Riforma del diritto di famiglia: cosa prevede il Decreto Pillon e perché è da rivedere

Nell’attuale “contratto del governo”, un accordo politico tra Lega e Movimento 5 Stelle, è prevista una riforma del diritto di famiglia. l nostri politici ritengono necessaria una revisione dato che l’ultima modifica è stata fatta nel 2006 con la legge sull’affido condiviso. Perciò nell’agosto 2018 è stato presentato un progetto di legge, il numero 735, meglio conosciuto come Decreto Pillon dal nome del senatore che lo ha firmato per primo.

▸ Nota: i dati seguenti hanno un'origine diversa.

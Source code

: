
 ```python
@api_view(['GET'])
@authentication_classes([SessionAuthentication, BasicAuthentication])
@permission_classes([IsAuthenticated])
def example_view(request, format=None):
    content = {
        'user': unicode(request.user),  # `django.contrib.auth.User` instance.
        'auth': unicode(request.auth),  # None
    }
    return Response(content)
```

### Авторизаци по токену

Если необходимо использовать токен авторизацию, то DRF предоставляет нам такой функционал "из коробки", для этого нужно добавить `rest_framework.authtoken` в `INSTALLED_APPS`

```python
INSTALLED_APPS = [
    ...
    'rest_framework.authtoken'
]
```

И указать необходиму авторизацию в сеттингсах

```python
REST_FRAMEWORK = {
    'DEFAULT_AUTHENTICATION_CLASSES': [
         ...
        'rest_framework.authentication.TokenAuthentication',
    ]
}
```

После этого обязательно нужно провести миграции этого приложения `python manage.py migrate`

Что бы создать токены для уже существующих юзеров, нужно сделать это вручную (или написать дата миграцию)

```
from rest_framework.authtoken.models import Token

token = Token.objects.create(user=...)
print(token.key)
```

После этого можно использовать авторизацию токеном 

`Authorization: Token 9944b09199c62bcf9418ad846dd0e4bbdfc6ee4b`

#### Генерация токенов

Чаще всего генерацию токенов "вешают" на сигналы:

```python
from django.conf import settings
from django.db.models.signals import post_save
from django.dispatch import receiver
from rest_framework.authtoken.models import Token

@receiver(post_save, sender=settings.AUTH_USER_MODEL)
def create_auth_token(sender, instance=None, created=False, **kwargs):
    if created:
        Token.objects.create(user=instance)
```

Simone Pillon è stato eletto al Senato Della Repubblica nelle scorse elezioni, a marzo del 2018, ed è conosciuto per essere uno degli organizzatori e promotori dei cosiddetti “Family Days”, manifestazioni pubbliche di stampo conservatore-cattolico contro un allargamento dei diritti alle coppie omosessuali e fermo sostenitore di un ideale di famiglia di stampo tradizionale.

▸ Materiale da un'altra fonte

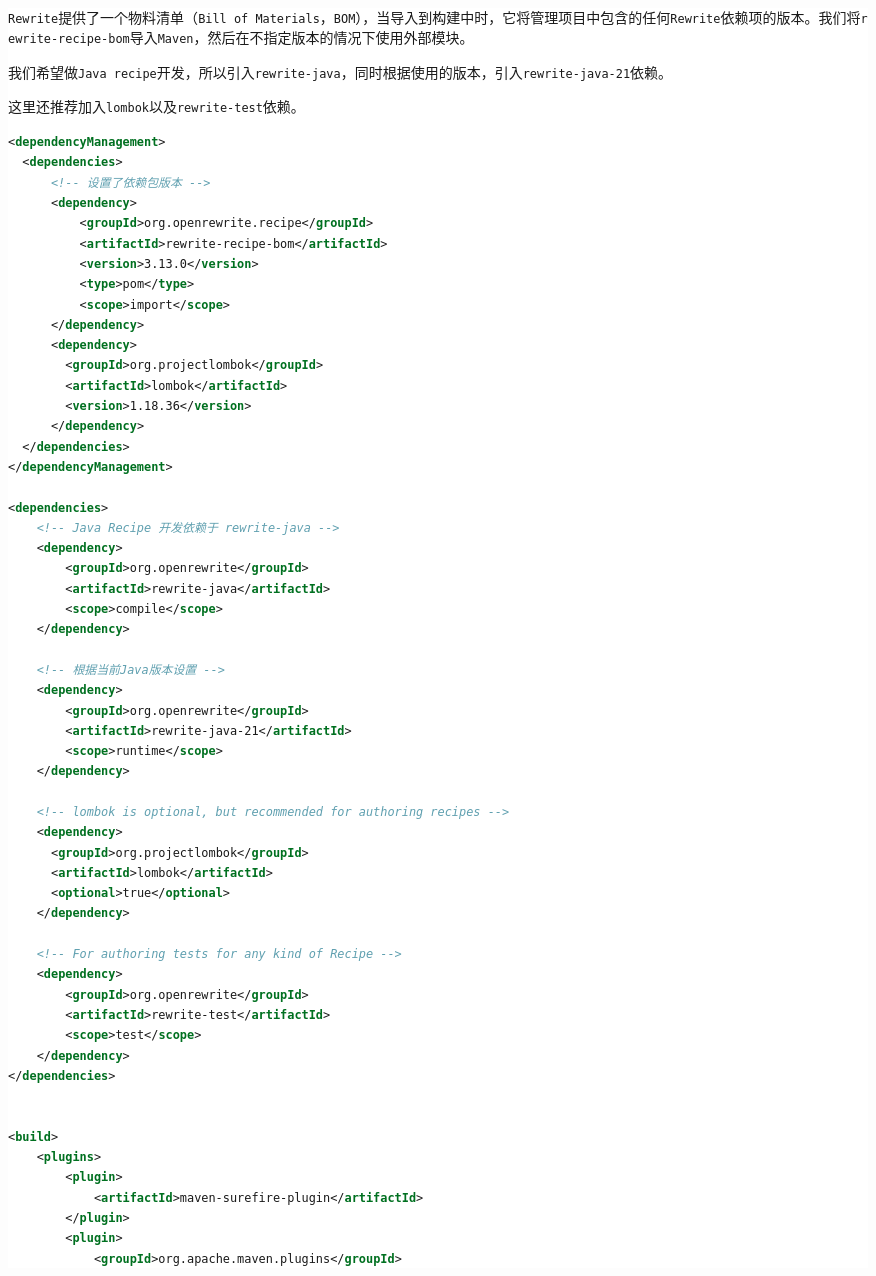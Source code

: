 

`Rewrite`提供了一个物料清单（`Bill of Materials`，`BOM`），当导入到构建中时，它将管理项目中包含的任何`Rewrite`依赖项的版本。我们将`rewrite-recipe-bom`导入`Maven`，然后在不指定版本的情况下使用外部模块。

我们希望做`Java recipe`开发，所以引入`rewrite-java`，同时根据使用的版本，引入`rewrite-java-21`依赖。

这里还推荐加入`lombok`以及`rewrite-test`依赖。

```xml
<dependencyManagement>
  <dependencies>
      <!-- 设置了依赖包版本 -->
      <dependency>
          <groupId>org.openrewrite.recipe</groupId>
          <artifactId>rewrite-recipe-bom</artifactId>
          <version>3.13.0</version>
          <type>pom</type>
          <scope>import</scope>
      </dependency>
      <dependency>
        <groupId>org.projectlombok</groupId>
        <artifactId>lombok</artifactId>
        <version>1.18.36</version>
      </dependency>
  </dependencies>
</dependencyManagement>

<dependencies>
	<!-- Java Recipe 开发依赖于 rewrite-java -->
    <dependency>
        <groupId>org.openrewrite</groupId>
        <artifactId>rewrite-java</artifactId>
        <scope>compile</scope>
    </dependency>
    
    <!-- 根据当前Java版本设置 -->
    <dependency>
        <groupId>org.openrewrite</groupId>
        <artifactId>rewrite-java-21</artifactId>
        <scope>runtime</scope>
    </dependency>
    
    <!-- lombok is optional, but recommended for authoring recipes -->
    <dependency>
      <groupId>org.projectlombok</groupId>
      <artifactId>lombok</artifactId>
      <optional>true</optional>
    </dependency>
    
    <!-- For authoring tests for any kind of Recipe -->
    <dependency>
        <groupId>org.openrewrite</groupId>
        <artifactId>rewrite-test</artifactId>
        <scope>test</scope>
    </dependency>
</dependencies>


<build>
    <plugins>
        <plugin>
            <artifactId>maven-surefire-plugin</artifactId>
        </plugin>
        <plugin>
            <groupId>org.apache.maven.plugins</groupId>
```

Il disegno di legge Pillon (ddl Pillon) regola norme in materia di affido condiviso, mantenimento diretto e garanzia di bigenitorialità. I punti principali che il decreto regolamenta sono:

  • Presenza obbligatoria di un mediatore familiare: i primi articoli del decreto stabiliscono e regolano la figura del mediatore familiare, un professionista che dialoga con le parti e i rispettivi legali per questioni che riguardano la separazione e i figli minori. La mediazione familiare è un procedimento informale e non giudiziale.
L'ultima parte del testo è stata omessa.